When authoring an HTML page, HTML elements should be organized into an HTML Document. This format is defined in the HTML standard. HTML that does not follow this format are technically invalid, and may not be interpreted and rendered correctly by all browsers. Accordingly, it is important to follow the standard.

The basic structure of a valid HTML5 document is:

<!doctype HTML>
<html lang="en">
  <head>
    <title>Page Title Goes Here</title>
  </head>
  <body>
    <p>Page body and tags go here...</p> 
  </body>
</html>

We’ll walk through each section of the page in detail.

Doctype

The SGML standard that HTML is based on requires a !doctype tag to appear as the first tag on the page. The doctype indicates what kind of document the file represents. For HTML5, the doctype is simply HTML. Note the doctype is not an element - it has no closing tag and is not self-closing.

Info

For SGML, the doctype normally includes a URL pointing at a definition for the specific type of document.

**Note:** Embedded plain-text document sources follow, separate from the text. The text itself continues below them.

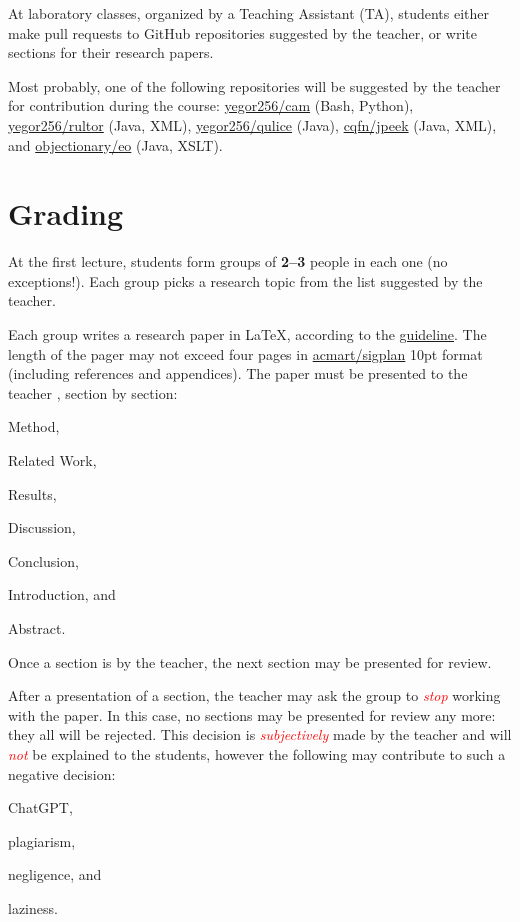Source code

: \documentclass[nobrand,anonymous,nodate,nosecurity]{huawei}
\begin{document}
{At laboratory classes, organized by a Teaching Assistant (TA),
students either make pull requests to
GitHub repositories suggested by the teacher, or write sections
for their research papers.

Most probably, one of the following repositories will be suggested
by the teacher for contribution during the course:
\href{https://github.com/yegor256/cam}{yegor256/cam} (Bash, Python),
\href{https://github.com/yegor256/rultor}{yegor256/rultor} (Java, XML),
\href{https://github.com/yegor256/qulice}{yegor256/qulice} (Java),
\href{https://github.com/cqfn/jpeek}{cqfn/jpeek} (Java, XML),
and
\href{https://github.com/objectionary/eo}{objectionary/eo} (Java, XSLT).

\newpage
\section*{Grading}

At the first lecture, students form groups of \textbf{2--3} people in each one (no exceptions!).
Each group picks a research topic from the list suggested by the teacher.

Each group writes a research paper in \LaTeX, according
to the \href{https://www.yegor256.com/2022/08/24/research-paper-template.html}{guideline}.
The length of the pager may not exceed four pages in
\href{https://ctan.org/pkg/acmart}{acmart/sigplan} 10pt format
(including references and appendices).
The paper must be presented to the teacher , section by section:
\begin{inparaenum}[1)]
\item Method,
\item Related Work,
\item Results,
\item Discussion,
\item Conclusion,
\item Introduction,
and
\item Abstract.
\end{inparaenum}
Once a section is  by the teacher, the next section may be presented for review.

\newcommand\angry[1]{\textcolor{red}{\emph{#1}}}
After a presentation of a section, the teacher may ask the group to \angry{stop}
working with the paper. In this case, no sections may be presented for review any more: they all will be rejected.
This decision is \angry{subjectively} made by the teacher and will \angry{not} be explained
to the students, however the following may contribute to such a
negative decision:
\begin{inparaenum}[a)]
    \item ChatGPT,
    \item plagiarism,
    \item negligence,
    and
    \item laziness.
\end{inparaenum}

}
\end{document}
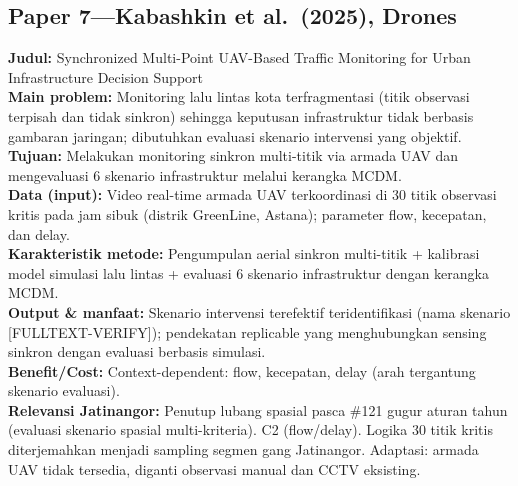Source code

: \documentclass[a4paper,11pt]{article}
\begin{document}
\subsection*{Paper 7---Kabashkin et al.\ (2025), Drones}
\textbf{Judul:} Synchronized Multi-Point UAV-Based Traffic Monitoring for Urban Infrastructure Decision Support\\
\textbf{Main problem:} Monitoring lalu lintas kota terfragmentasi (titik observasi terpisah dan tidak sinkron) sehingga keputusan infrastruktur tidak berbasis gambaran jaringan; dibutuhkan evaluasi skenario intervensi yang objektif.\\
\textbf{Tujuan:} Melakukan monitoring sinkron multi-titik via armada UAV dan mengevaluasi 6 skenario infrastruktur melalui kerangka MCDM.\\
\textbf{Data (input):} Video real-time armada UAV terkoordinasi di 30 titik observasi kritis pada jam sibuk (distrik GreenLine, Astana); parameter flow, kecepatan, dan delay.\\
\textbf{Karakteristik metode:} Pengumpulan aerial sinkron multi-titik + kalibrasi model simulasi lalu lintas + evaluasi 6 skenario infrastruktur dengan kerangka MCDM.\\
\textbf{Output \& manfaat:} Skenario intervensi terefektif teridentifikasi (nama skenario [FULLTEXT-VERIFY]); pendekatan replicable yang menghubungkan sensing sinkron dengan evaluasi berbasis simulasi.\\
\textbf{Benefit/Cost:} Context-dependent: flow, kecepatan, delay (arah tergantung skenario evaluasi).\\
\textbf{Relevansi Jatinangor:} Penutup lubang spasial pasca \#121 gugur aturan tahun (evaluasi skenario spasial multi-kriteria). C2 (flow/delay). Logika 30 titik kritis diterjemahkan menjadi sampling segmen gang Jatinangor. Adaptasi: armada UAV tidak tersedia, diganti observasi manual dan CCTV eksisting.
\end{document}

For example, in HTML4, it would have been <!DOCTYPE HTML PUBLIC "-//W3C//DTD HTML 4.01//EN" "http://www.w3.org/TR/html4/strict.dtd">. HTML5 broke with the standard by only requiring HTML be included, making the doctype much easier to remember and type.

HTML Element

The next element should be an <html> element. It should include all other elements in the document, and its closing tag should be the last tag on the page. It is best practice to include a lang attribute to indicate what language is used in the document - here we used "en" for English. The <html> element should only contain two children - a <head> and <body> tag in that order.

Info

The list of valid langauge subtags are maintained by the Internet Assigned Numbers Authority (IANA) , which also oversees domains and IP addresses. The full list can be reached here .

The Head Element

The next element is the <head> element. A valid HTML document will only have one head element, and it will always be the first child of the <html> element. The head section contains metadata about the document - information about the document that is not rendered in the document itself. This typically consists of meta and link elements, as well as a <title>. Traditionally, <script> elements would also appear here, though current best practice places them as the last children of the <body> tag.

The Title Element

The <head> element should always have exactly one child <title> element, which contains the title of the page (as text; the <title> element should never contain other HTML elements). This title is typically displayed in the browser tab.

The Body Element

The next element is the <body> element. A valid HTML document will only have one body element, and it will always be the second child of the <html> element. The <body> tag contains all the HTML elements that make up the page. It can be empty, though that makes for a very boring page.